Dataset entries
===============
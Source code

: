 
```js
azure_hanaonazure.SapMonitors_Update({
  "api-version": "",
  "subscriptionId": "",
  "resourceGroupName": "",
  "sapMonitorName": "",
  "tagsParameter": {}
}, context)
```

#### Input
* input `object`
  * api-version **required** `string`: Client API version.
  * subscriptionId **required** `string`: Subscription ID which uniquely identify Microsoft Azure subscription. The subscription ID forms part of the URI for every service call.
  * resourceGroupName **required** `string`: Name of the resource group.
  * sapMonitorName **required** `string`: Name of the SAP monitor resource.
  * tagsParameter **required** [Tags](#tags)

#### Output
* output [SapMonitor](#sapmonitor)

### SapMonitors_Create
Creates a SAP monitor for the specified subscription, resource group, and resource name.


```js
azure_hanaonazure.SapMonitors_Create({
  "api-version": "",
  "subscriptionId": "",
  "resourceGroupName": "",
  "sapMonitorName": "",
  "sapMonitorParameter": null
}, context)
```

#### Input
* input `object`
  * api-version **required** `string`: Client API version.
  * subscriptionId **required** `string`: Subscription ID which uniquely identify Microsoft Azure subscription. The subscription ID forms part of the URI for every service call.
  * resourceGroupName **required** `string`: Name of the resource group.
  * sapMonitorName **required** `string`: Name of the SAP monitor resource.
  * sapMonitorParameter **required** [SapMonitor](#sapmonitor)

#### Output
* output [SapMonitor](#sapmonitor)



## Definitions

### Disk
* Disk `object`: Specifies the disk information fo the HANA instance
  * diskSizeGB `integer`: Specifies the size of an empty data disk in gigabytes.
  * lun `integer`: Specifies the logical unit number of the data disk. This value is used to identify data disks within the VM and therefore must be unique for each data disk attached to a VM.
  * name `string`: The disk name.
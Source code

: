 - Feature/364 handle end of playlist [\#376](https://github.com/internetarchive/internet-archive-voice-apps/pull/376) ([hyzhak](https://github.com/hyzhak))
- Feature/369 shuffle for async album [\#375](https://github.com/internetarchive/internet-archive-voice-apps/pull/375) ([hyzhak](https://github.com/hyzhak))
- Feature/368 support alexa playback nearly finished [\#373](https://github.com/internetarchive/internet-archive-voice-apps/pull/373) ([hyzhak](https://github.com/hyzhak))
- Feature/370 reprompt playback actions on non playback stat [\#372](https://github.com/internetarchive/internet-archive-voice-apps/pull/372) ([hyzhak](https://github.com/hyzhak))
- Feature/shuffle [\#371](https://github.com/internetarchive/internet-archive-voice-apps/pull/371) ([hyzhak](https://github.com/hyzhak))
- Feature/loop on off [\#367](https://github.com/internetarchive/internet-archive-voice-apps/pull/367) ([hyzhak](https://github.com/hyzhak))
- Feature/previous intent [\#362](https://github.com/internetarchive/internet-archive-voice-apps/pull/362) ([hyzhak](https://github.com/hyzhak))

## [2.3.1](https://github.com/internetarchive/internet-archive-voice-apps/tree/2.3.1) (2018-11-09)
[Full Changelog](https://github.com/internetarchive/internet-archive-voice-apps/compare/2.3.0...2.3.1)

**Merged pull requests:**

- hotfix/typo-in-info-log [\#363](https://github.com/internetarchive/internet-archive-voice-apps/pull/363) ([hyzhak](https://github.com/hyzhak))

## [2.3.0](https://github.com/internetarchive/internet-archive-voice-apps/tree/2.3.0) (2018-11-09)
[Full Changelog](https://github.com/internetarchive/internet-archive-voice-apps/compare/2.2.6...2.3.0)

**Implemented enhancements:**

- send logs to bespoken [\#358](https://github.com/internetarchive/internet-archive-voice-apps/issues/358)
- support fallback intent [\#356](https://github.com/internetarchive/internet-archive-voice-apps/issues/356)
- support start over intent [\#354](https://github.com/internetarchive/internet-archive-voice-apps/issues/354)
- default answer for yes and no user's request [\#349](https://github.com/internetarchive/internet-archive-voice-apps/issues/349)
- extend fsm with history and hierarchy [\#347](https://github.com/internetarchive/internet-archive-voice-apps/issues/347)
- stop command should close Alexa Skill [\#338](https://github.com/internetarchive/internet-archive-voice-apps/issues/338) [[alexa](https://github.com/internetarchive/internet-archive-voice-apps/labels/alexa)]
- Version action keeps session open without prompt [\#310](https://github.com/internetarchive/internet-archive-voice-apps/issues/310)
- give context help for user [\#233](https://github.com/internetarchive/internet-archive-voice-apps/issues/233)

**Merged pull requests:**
===============
Instructions to follow —
For the word "alexa", go through the records and show each line that carries it.

Response —
- Feature/368 support alexa playback nearly finished [\#373](https://github.com/internetarchive/internet-archive-voice-apps/pull/373) ([hyzhak](https://github.com/hyzhak))
- stop command should close Alexa Skill [\#338](https://github.com/internetarchive/internet-archive-voice-apps/issues/338) [[alexa](https://github.com/internetarchive/internet-archive-voice-apps/labels/alexa)]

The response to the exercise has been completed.